MATERIALS PROVIDED START

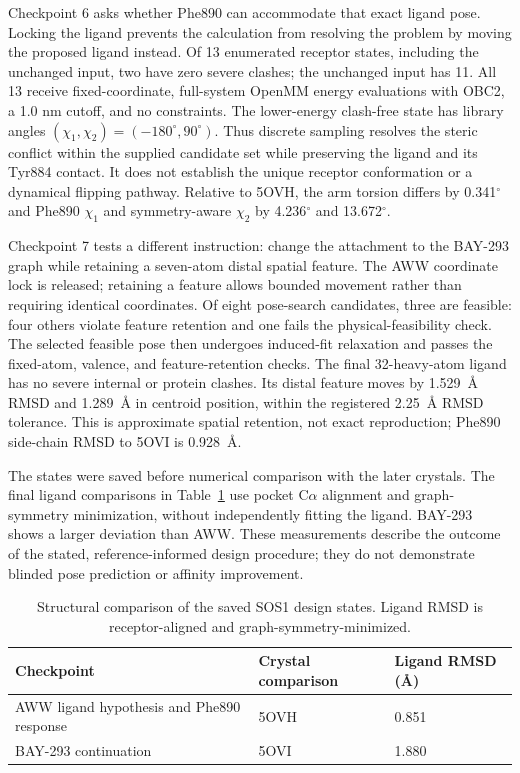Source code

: \documentclass[11pt]{article}
\begin{document}
\begin{small}
Checkpoint 6 asks whether Phe890 can accommodate that exact ligand pose. Locking the ligand prevents the calculation from resolving the problem by moving the proposed ligand instead. Of 13 enumerated receptor states, including the unchanged input, two have zero severe clashes; the unchanged input has 11. All 13 receive fixed-coordinate, full-system OpenMM energy evaluations with OBC2, a 1.0 nm cutoff, and no constraints. The lower-energy clash-free state has library angles $(\chi_1,\chi_2)=(-180^{\circ},90^{\circ})$. Thus discrete sampling resolves the steric conflict within the supplied candidate set while preserving the ligand and its Tyr884 contact. It does not establish the unique receptor conformation or a dynamical flipping pathway. Relative to 5OVH, the arm torsion differs by 0.341$^{\circ}$ and Phe890 $\chi_1$ and symmetry-aware $\chi_2$ by 4.236$^{\circ}$ and 13.672$^{\circ}$.

Checkpoint 7 tests a different instruction: change the attachment to the BAY-293 graph while retaining a seven-atom distal spatial feature. The AWW coordinate lock is released; retaining a feature allows bounded movement rather than requiring identical coordinates. Of eight pose-search candidates, three are feasible: four others violate feature retention and one fails the physical-feasibility check. The selected feasible pose then undergoes induced-fit relaxation and passes the fixed-atom, valence, and feature-retention checks. The final 32-heavy-atom ligand has no severe internal or protein clashes. Its distal feature moves by 1.529~\AA{} RMSD and 1.289~\AA{} in centroid position, within the registered 2.25~\AA{} RMSD tolerance. This is approximate spatial retention, not exact reproduction; Phe890 side-chain RMSD to 5OVI is 0.928~\AA{}.

The states were saved before numerical comparison with the later crystals. The final ligand comparisons in Table~\ref{tab:appA_sos1_eval} use pocket C$\alpha$ alignment and graph-symmetry minimization, without independently fitting the ligand. BAY-293 shows a larger deviation than AWW. These measurements describe the outcome of the stated, reference-informed design procedure; they do not demonstrate blinded pose prediction or affinity improvement.


\begin{table}[htbp]
\centering\small
\caption{Structural comparison of the saved SOS1 design states. Ligand RMSD is receptor-aligned and graph-symmetry-minimized.}
\label{tab:appA_sos1_eval}
\begin{tabular}{@{}lll@{}}
\toprule
\textbf{Checkpoint} & \textbf{Crystal comparison} & \textbf{Ligand RMSD (\AA{})}\\
\midrule
AWW ligand hypothesis and Phe890 response & 5OVH & 0.851\\
BAY-293 continuation & 5OVI & 1.880\\
\bottomrule
\end{tabular}
\end{table}


\end{small}
\end{document}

MATERIALS PROVIDED END

◆ **EXERCISE**
Each line from the one containing "comparison of the" through the end of the entries, both included, is to be returned exactly, with no other lines.

◆ **OUTPUT OF THE EXERCISE**
\caption{Structural comparison of the saved SOS1 design states. Ligand RMSD is receptor-aligned and graph-symmetry-minimized.}
\label{tab:appA_sos1_eval}
\begin{tabular}{@{}lll@{}}
\toprule
\textbf{Checkpoint} & \textbf{Crystal comparison} & \textbf{Ligand RMSD (\AA{})}\\
\midrule
AWW ligand hypothesis and Phe890 response & 5OVH & 0.851\\
BAY-293 continuation & 5OVI & 1.880\\
\bottomrule
\end{tabular}
\end{table}


\end{small}
\end{document}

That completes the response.